A good portion of people who participated in the Supermicro debate initially dismissed the claims, but whether the Supermicro story is real doesn’t matter. Not really. Even though some of the technical feasibility analysis was exceptional, it misses the point.
The real impact of the Supermicro story isn’t whether the attack was real or plausible, it’s that the story exists in the first place. This isn’t a government employee who got drunk at a conference and told tall tales. There are multiple government sources, and the story ran twice now in Bloomberg. Someone wants us to pay attention.
Here’s what most people are missing about the way intelligence and counter-espionage world works – sometimes the government wants to tell us something to change our behavior, but can’t risk blowing sources and methods, which would expose ongoing operations. This means that the Supermicro story may be true or may be a plant in the media. The real question is – why spend so much time and effort planting the story to begin with?
The answer is – because these attacks against our supply chain are already happening. When this many government sources tell a coordinated story, the intended outcome is that we collectively start paying attention to how we go about our day-to-day business. Because by the time the real stories hit the newswire, it will be too late.
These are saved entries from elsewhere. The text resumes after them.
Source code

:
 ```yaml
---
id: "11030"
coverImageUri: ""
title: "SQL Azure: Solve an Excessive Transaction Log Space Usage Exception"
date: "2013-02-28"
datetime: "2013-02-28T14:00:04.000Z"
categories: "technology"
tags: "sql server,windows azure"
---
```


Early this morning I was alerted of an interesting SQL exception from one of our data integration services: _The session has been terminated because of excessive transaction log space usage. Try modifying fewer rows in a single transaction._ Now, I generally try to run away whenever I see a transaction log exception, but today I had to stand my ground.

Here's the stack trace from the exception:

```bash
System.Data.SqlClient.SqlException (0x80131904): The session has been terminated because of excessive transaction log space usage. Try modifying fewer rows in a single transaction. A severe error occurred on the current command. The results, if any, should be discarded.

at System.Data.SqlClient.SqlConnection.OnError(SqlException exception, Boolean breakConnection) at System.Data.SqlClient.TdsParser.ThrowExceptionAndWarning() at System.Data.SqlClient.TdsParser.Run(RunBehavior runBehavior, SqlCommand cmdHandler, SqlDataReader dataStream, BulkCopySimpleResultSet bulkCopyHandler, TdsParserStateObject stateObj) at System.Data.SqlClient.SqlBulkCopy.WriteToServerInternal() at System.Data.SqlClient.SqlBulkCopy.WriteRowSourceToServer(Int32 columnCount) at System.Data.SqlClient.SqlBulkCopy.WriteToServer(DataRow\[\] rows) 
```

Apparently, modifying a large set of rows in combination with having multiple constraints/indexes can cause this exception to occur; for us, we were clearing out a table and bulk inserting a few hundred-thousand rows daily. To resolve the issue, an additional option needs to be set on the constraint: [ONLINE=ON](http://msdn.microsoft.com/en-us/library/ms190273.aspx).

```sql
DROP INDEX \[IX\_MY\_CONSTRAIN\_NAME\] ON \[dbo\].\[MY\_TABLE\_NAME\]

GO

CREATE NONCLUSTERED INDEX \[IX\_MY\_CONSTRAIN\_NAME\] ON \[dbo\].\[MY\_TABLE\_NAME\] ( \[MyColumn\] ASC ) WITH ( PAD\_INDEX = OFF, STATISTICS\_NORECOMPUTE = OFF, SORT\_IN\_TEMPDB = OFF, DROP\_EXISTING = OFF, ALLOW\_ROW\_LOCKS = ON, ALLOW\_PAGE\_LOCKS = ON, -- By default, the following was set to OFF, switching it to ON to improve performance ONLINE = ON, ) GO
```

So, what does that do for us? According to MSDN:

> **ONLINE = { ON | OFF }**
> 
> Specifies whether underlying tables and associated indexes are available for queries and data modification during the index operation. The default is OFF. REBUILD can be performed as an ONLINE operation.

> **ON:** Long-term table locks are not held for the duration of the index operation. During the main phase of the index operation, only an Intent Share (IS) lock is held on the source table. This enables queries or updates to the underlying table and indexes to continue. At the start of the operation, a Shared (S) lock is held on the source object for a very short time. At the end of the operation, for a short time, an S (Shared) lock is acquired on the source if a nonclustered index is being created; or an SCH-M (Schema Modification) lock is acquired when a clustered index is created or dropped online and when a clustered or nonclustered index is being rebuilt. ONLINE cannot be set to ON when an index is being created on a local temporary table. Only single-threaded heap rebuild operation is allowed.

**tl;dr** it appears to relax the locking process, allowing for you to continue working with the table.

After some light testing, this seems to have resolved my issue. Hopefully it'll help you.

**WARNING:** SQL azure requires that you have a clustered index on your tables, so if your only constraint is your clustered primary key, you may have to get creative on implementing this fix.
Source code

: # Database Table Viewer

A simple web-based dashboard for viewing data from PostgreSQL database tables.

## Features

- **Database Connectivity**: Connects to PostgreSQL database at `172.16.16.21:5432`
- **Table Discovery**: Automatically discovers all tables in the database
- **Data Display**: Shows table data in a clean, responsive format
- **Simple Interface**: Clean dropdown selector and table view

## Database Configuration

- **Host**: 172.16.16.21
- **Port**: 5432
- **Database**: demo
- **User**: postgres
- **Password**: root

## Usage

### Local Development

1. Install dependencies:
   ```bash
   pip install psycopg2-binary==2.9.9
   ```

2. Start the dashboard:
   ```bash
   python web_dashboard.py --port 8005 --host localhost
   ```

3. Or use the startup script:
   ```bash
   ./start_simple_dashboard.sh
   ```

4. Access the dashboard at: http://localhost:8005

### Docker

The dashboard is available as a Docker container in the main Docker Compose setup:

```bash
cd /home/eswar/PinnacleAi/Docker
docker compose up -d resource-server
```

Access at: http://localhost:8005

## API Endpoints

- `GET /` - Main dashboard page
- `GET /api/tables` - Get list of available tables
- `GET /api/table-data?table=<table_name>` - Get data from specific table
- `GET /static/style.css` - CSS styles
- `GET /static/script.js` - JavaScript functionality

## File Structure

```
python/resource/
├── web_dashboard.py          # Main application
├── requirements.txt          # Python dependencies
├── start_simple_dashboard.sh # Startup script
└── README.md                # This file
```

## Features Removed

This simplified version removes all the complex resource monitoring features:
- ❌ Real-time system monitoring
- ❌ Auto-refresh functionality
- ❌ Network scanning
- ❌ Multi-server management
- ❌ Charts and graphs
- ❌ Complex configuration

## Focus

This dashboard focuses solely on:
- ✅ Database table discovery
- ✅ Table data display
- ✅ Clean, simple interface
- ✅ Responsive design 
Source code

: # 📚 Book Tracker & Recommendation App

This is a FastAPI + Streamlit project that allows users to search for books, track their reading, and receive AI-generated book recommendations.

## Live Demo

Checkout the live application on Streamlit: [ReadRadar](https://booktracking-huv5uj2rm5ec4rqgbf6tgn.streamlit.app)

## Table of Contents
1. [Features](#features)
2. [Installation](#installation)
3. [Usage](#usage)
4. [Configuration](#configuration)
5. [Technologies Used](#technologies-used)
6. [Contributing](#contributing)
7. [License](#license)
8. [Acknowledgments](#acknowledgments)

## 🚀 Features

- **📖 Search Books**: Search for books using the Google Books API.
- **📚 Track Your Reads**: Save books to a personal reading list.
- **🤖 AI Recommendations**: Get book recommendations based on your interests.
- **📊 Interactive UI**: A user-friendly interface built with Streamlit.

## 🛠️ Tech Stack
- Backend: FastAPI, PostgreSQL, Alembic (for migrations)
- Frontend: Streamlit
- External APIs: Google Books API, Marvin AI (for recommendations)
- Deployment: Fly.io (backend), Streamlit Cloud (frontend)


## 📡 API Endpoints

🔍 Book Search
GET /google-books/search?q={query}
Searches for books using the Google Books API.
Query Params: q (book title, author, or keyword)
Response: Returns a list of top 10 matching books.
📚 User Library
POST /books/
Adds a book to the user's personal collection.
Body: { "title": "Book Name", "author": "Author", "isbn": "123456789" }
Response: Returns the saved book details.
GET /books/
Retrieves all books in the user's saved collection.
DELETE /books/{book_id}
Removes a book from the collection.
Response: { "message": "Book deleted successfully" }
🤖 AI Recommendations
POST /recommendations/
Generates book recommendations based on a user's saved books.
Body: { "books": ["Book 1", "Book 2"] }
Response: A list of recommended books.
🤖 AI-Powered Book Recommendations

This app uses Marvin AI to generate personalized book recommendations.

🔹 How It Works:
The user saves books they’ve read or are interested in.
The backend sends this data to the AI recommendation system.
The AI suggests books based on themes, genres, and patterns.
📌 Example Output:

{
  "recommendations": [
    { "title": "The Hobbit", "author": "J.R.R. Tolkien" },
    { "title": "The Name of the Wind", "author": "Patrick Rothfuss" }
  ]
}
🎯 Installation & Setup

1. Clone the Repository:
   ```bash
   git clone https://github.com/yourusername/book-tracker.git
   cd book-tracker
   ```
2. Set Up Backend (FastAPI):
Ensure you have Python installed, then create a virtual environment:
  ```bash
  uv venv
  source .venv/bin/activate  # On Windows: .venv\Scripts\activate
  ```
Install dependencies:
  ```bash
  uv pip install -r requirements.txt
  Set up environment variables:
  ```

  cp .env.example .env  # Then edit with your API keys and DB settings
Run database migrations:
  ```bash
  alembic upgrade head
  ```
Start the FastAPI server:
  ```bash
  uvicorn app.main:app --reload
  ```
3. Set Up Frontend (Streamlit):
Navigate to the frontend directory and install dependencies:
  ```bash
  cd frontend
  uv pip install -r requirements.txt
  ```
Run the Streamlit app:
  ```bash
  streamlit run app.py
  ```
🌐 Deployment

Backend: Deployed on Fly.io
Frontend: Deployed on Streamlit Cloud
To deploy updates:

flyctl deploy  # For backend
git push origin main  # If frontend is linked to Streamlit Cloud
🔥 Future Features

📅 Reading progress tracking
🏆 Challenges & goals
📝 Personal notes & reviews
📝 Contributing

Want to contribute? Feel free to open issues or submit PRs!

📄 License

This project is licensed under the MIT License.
Some examples to illustrate. In 2016 we became aware of an extremely complex attack, which compromised the microcode on a hard drive in a way that would have been entirely undetectable. It was perfect and the most stunning thing about it was – it actually happened in 2008. By the time we read about it, the intelligence officers who ran the operation had long received their promotions and moved on to other projects. Same with one of the most audacious cybersecurity attacks where Iranian nuclear refining facilities were disrupted for many months by destroying the centrifuges. The level of planning to stage highly specialized Siemens equipment in a lab must have been staggering, but the attack was real. And the list goes on. When Snowden revelations came to light, we collectively got to see in 2014 the attacks which were executed 10 years prior, including the tapping of underwater fiber-optic cables using submarines. Yes, someone went to the trouble of running that op.
What does it have to do with Supermicro? If you dismissed the story as incredulous, you’re likely taking things too literally. The real question is – did you change your operations to prevent a Supermicro-like attack against your supply chain?
For the vast majority of people, the answer is no. Prototypes for industrial automation projects, not to mention more critical applications, are routinely done in China, which provides a convenient point for someone to do target selection. These same designs are then thrown over the wall to supply chain teams that place the manufacturing orders with the lowest bidders in factories all over the world with no regard for security or IP protection. Supply chain security – for the real, physical supply chain, not software libraries used in the Solarwinds hack – is incredibly difficult. And we’re exposed.
That’s the real point of the Supermicro story and we better be listening, or someday you’ll be reading about yourself in the headlines. That’s just how it works.